Description of project by Heltwerk Architekten
Caan is a town of 700 inhabitants in the Westerwald, between Frankfurt and Cologne. In the old town there are still some farms from the end of the 19th century, with their houses and haystacks made of volcanic stone. One of them is the starting point for the WW house project. The character of the original house had to be respected when adapting it to the 21st century, and the intervention was carried out under strict criteria of heritage conservation, using above all materials with low environmental impact.
A construction embedded in the 50s between the house and the barn was demolished to replace it with a new wooden volume, which will now serve as a hinge between them. To give the new element its own character and at the same time consistent with the whole, it was designed with a simple geometry similar to that of its companions. Its slightly advanced position on both highlights the uniqueness of the new volume and allows the trio to present a concert of typology, scale and color spectrum.
The structure of the added volume and its façade were built with wood, and this was covered on all its visible faces with slats of untreated larch wood. This envelope gives the intermediate building an abstract and smooth character that contrasts with the rough masonry of its companions. While the stone house was fitted out with the least possible impact on its character and with a minimum of technique, the wooden body was built following advanced technical standards, up to the level of passive construction.

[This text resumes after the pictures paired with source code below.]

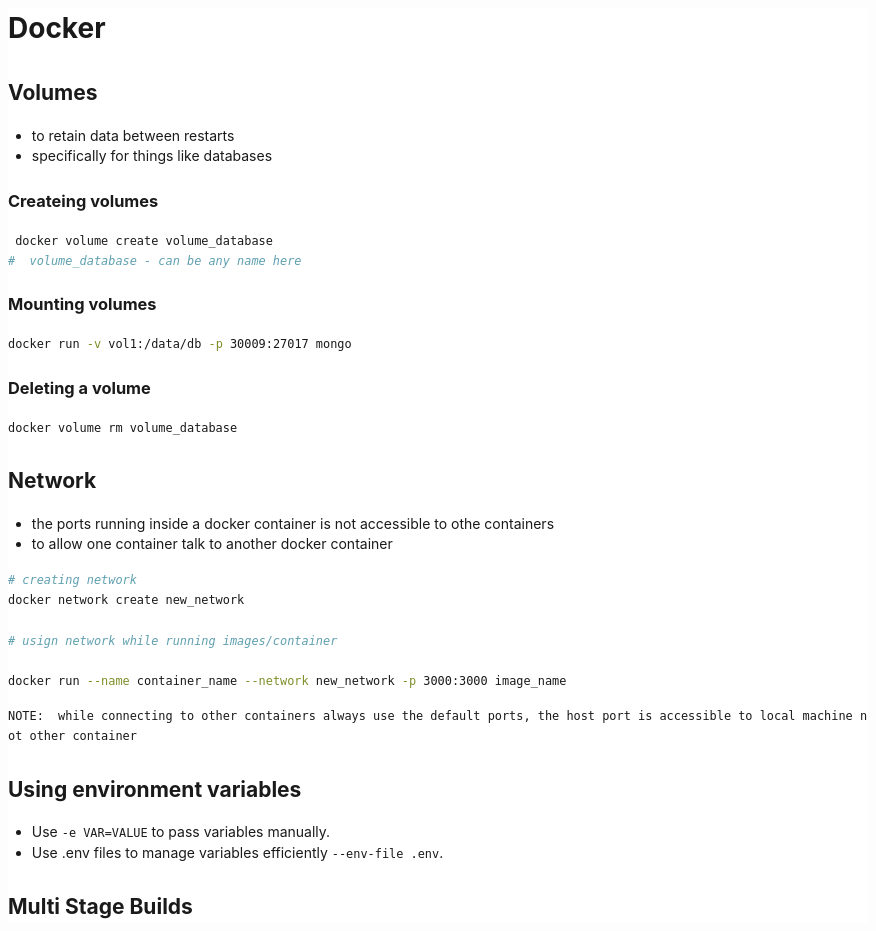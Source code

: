 
# Docker

## Volumes

- to retain data between restarts
- specifically for things like databases

### Createing volumes

```bash
 docker volume create volume_database
#  volume_database - can be any name here
```

### Mounting volumes

```bash
docker run -v vol1:/data/db -p 30009:27017 mongo
```

### Deleting a volume

```bash
docker volume rm volume_database
```

## Network

- the ports running inside a docker container is not accessible to othe containers
- to allow one container talk to another docker container

```bash
# creating network
docker network create new_network

# usign network while running images/container

docker run --name container_name --network new_network -p 3000:3000 image_name

```

`NOTE:  while connecting to other containers always use the default ports, the host port is accessible to local machine not other container`

## Using environment variables

- Use `-e VAR=VALUE` to pass variables manually.
- Use .env files to manage variables efficiently `--env-file .env`.

## Multi Stage Builds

The project dedicates the old house to the most private family spaces, while concentrating in the new wooden volume the collective space of the kitchen and living room. This is a contemporary interpretation of the traditional home or Stube, with large openings to the south that allow you to enjoy the garden and the adjacent forest. In the cold winter months they take advantage of solar radiation for the home and in summer they protect it from it by means of sliding doors.